I consider the view that the trust receipt arrangement gives rise only to civil liability as the more
feasible, before the promulgation of P.D. 115. The transaction being contractual, the intent of the
parties should govern. Since the trust receipt has, by its nature, to be executed upon the arrival of
the goods imported, and acquires legal standing as such receipt only upon acceptance by the
"entrustee," the trust receipt transaction itself, the antecedent acts consisting of the application of the
L/C the approval of the L/C and the making of the marginal deposit and the effective importation of
the goods, all through the efforts of the importer who has to find his supplier, arrange for the
payment and shipment of the imported goods – all these circumstances would negate any intent of
subjecting the importer to criminal prosecution, which could possibly give rise to a case of
imprisonment for non-payment of a debt. The parties, therefore, are deemed to have consciously
entered into a purely commercial transaction that could give rise only to civil liability, never to subject
the "entrustee" to criminal prosecution. Unlike, for instance, when several pieces of jewelry are
received by a person from the owner for sale on commission, and the former misappropriates for his
personal use and benefit, either the jewelries or the proceeds of the sale, instead of returning them
to the owner as is his obligation, the bank is not in the same concept as the jewelry owner with full
power of disposition of the goods, which the bank does not have, for the bank has previously
extended a loan which the L/C represents to the importer, and by that loan, the importer should be
the real owner of the goods. If under the trust receipt, the bank is made to appear as the owner, it
was but an artificial expedient more of a legal fiction than fact, for if it were really so, it could dispose
of the goods on any manner it wants, which is cannot do, just to give consistency with the purpose of
the trust receipt of giving a stronger security for the loan obtained by the importer. To consider the
bank as the true owner from the inception of the transaction would be to disregard the loan feature
thereof, a feature totally absent in the case of the transaction between the jewel owner and his
agent.

Consequently, if only from the fact that the trust receipt transaction is susceptible to two (2)

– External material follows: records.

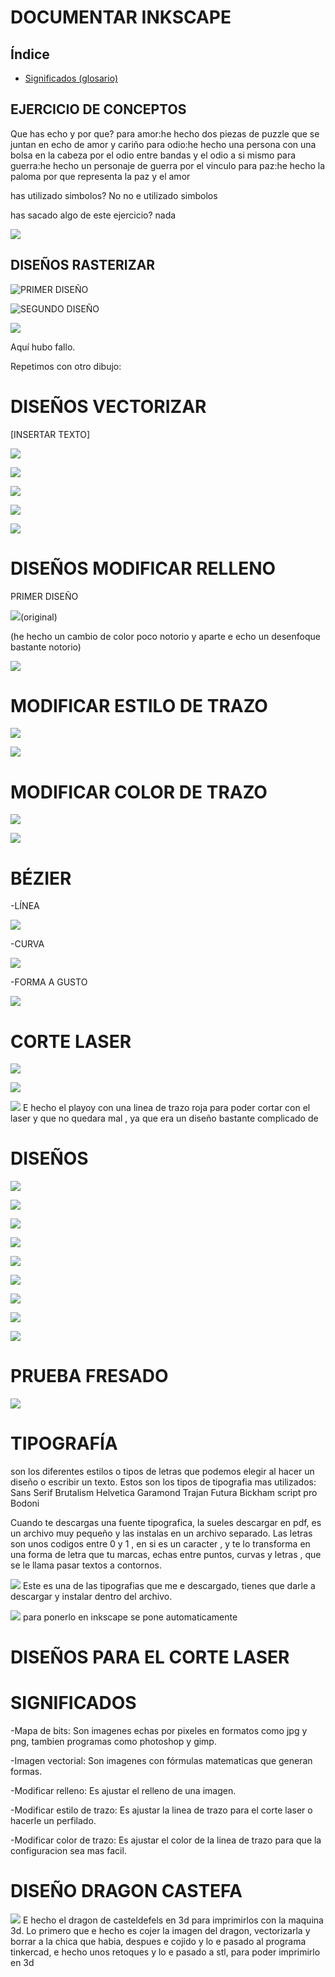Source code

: # DOCUMENTAR INKSCAPE 

## Índice

- [Significados (glosario)](#significados)

## EJERCICIO DE CONCEPTOS

Que has echo y por que?
para amor:he hecho dos piezas de puzzle que se juntan en echo de amor y cariño
para odio:he hecho una persona con una bolsa en la cabeza por el odio entre bandas y el odio a si mismo
para guerra:he hecho un personaje de guerra por el vinculo
para paz:he hecho la paloma por que representa la paz y el amor

has utilizado simbolos? No no e utilizado simbolos

has sacado algo de este ejercicio? nada 

![](https://github.com/reverte04/Soldadura-y-disegn-3.eva/blob/main/conceptos.jpeg)

## DISEÑOS RASTERIZAR  

![PRIMER DISEÑO](https://github.com/reverte04/Soldadura-y-disegn-3.eva/blob/main/primera%20prueba.svg)

![SEGUNDO DISEÑO](https://github.com/reverte04/Soldadura-y-disegn-3.eva/blob/main/primera%20prueba.png)

![](https://github.com/reverte04/Soldadura-y-disegn-3.eva/blob/main/LOLAMENTO.png)

Aquí hubo fallo. 

Repetimos con otro dibujo:


# DISEÑOS VECTORIZAR

[INSERTAR TEXTO]

![](https://github.com/reverte04/Soldadura-y-disegn-3.eva/blob/main/1879%20Un%20vieux%20Monarche%20RB.jpg.svg)

![](https://github.com/reverte04/Soldadura-y-disegn-3.eva/blob/main/Captura%20de%20pantalla%20de%202021-03-24%2013-53-27.png)

![](https://github.com/reverte04/Soldadura-y-disegn-3.eva/blob/main/Captura%20de%20pantalla%20de%202021-03-24%2013-54-47.png)

![](https://github.com/reverte04/Soldadura-y-disegn-3.eva/blob/main/segunda.svg)

![](https://github.com/reverte04/Soldadura-y-disegn-3.eva/blob/main/dibujo%20jordan.png.svg)

# DISEÑOS MODIFICAR RELLENO

PRIMER DISEÑO

![](https://github.com/reverte04/Soldadura-y-disegn-3.eva/blob/main/relleno%201%20original.svg)(original)

(he hecho un cambio de color poco notorio y aparte e echo un desenfoque bastante notorio)


![](https://github.com/reverte04/Soldadura-y-disegn-3.eva/blob/main/relleno%201.svg)


# MODIFICAR ESTILO DE TRAZO

![](https://github.com/reverte04/Soldadura-y-disegn-3.eva/blob/main/trazo%202.svg)

![](https://github.com/reverte04/Soldadura-y-disegn-3.eva/blob/main/estilo%20trazo%20origi.png)

# MODIFICAR COLOR DE TRAZO

![](https://github.com/reverte04/Soldadura-y-disegn-3.eva/blob/main/trazo%201.svg)

![](https://github.com/reverte04/Soldadura-y-disegn-3.eva/blob/main/color%20trazo%20.png)

# BÉZIER
-LÍNEA

![](https://github.com/reverte04/Soldadura-y-disegn-3.eva/blob/main/B%C3%89ZIER%20l%C3%ADnea.svg)

-CURVA

![](https://github.com/reverte04/Soldadura-y-disegn-3.eva/blob/main/B%C3%89ZIER%20curva.svg)

-FORMA A GUSTO

![](https://github.com/reverte04/Soldadura-y-disegn-3.eva/blob/main/B%C3%89ZIER%20libre.svg)

# CORTE LASER 

![](https://github.com/reverte04/Soldadura-y-disegn-3.eva/blob/main/playboydis%C3%B1.png.svg)

![](https://github.com/reverte04/Soldadura-y-disegn-3.eva/blob/main/CAPAPAP.png)

![](https://github.com/reverte04/Soldadura-y-disegn-3.eva/blob/main/playboy.svg) E hecho el playoy con una linea de trazo roja para poder cortar con el laser y que no quedara mal , ya que era un diseño bastante complicado de 

# DISEÑOS 

![](https://github.com/reverte04/Soldadura-y-disegn-3.eva/blob/main/Captura%20de%20pantalla%20de%202021-04-08%2010-55-46.png)

![](https://github.com/reverte04/Soldadura-y-disegn-3.eva/blob/main/Captura%20de%20pantalla%20de%202021-04-08%2012-12-36.png)

![](https://github.com/reverte04/Soldadura-y-disegn-3.eva/blob/main/Captura%20de%20pantalla%20de%202021-04-08%2012-17-23.png)

![](https://github.com/reverte04/Soldadura-y-disegn-3.eva/blob/main/Captura%20de%20pantalla%20de%202021-04-08%2012-21-13.png)

![](https://github.com/reverte04/Soldadura-y-disegn-3.eva/blob/main/Captura%20de%20pantalla%20de%202021-04-08%2012-43-00.png)

![](https://github.com/reverte04/Soldadura-y-disegn-3.eva/blob/main/Captura%20de%20pantalla%20de%202021-04-23%2009-49-20.png)

![](https://github.com/reverte04/Soldadura-y-disegn-3.eva/blob/main/Captura%20de%20pantalla%20de%202021-04-23%2009-53-38.png)

![](https://github.com/reverte04/Soldadura-y-disegn-3.eva/blob/main/Captura%20de%20pantalla%20de%202021-04-23%2009-58-54.png)

![](https://github.com/reverte04/Soldadura-y-disegn-3.eva/blob/main/Captura%20de%20pantalla%20de%202021-04-23%2010-07-31.png)

# PRUEBA FRESADO

![](https://github.com/reverte04/Soldadura-y-disegn-3.eva/blob/main/dibujo%20jordan.png.svg)

# TIPOGRAFÍA
son los diferentes estilos o tipos de letras que podemos elegir al hacer un diseño o escribir un texto.
Estos son los tipos de tipografia mas utilizados:
    Sans Serif
    Brutalism
    Helvetica
    Garamond
    Trajan
    Futura
    Bickham script pro
    Bodoni
    
 Cuando te descargas una fuente tipografica, la sueles descargar en pdf, es un archivo muy pequeño y las instalas en un archivo separado.
Las letras son unos codigos  entre 0 y 1 , en si es un caracter , y te lo transforma en una forma de letra que tu marcas, echas entre puntos, curvas y letras , que se le llama pasar textos a contornos.   

![](https://github.com/reverte04/Soldadura-y-disegn-3.eva/blob/main/Captura%20de%20pantalla%20de%202021-04-19%2010-06-23.png) Este es una de las tipografias que me e descargado, tienes que darle a descargar y instalar dentro del archivo.

![](https://github.com/reverte04/Soldadura-y-disegn-3.eva/blob/main/Captura%20de%20pantalla%20de%202021-04-19%2010-09-42.png) para ponerlo en inkscape se pone automaticamente

# DISEÑOS PARA EL CORTE LASER


# SIGNIFICADOS 

-Mapa de bits: Son imagenes echas por pixeles en formatos como jpg y png, tambien programas como photoshop y gimp.

-Imagen vectorial: Son imagenes con fórmulas matematicas que generan formas.  

-Modificar relleno: Es ajustar el relleno de una imagen. 

-Modificar estilo de trazo: Es ajustar la linea de trazo para el corte laser o hacerle un perfilado.  

-Modificar color de trazo: Es ajustar el color de la linea de trazo para que la configuracion sea mas facil. 

# DISEÑO DRAGON CASTEFA 

![](https://github.com/reverte04/Soldadura-y-disegn-3.eva/blob/main/Captura%20de%20pantalla%20de%202021-04-20%2012-51-25.png) E hecho el dragon de casteldefels en 3d para imprimirlos con la maquina 3d. Lo primero que e hecho es cojer la imagen del dragon, vectorizarla y borrar a la chica que habia, despues e cojido y lo e pasado al programa tinkercad, e hecho unos retoques y lo e pasado a stl, para poder imprimirlo en 3d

reasonable interpretations, one as giving rise only to civil liability for the violation of the condition
thereof, and the other, as generating also criminal liability, the former should be adopted as more
favorable to the supposed offender. (Duran vs. CA, L-39758, May 7, 1976, 71 SCRA 68; People vs.
Parayno L-24804, July 5, 1968, 24 SCRA 3; People vs. Abendan, L-1481, January 28, 1949, 82 Phil.
711; People vs. Bautista. L- 1502, May 24, 1948, 81 Phil. 78; People v . Abana, L-39, February 1,
1946, 76 Phil. 1.)

Accordingly, I vote for the affirmance of the questioned order.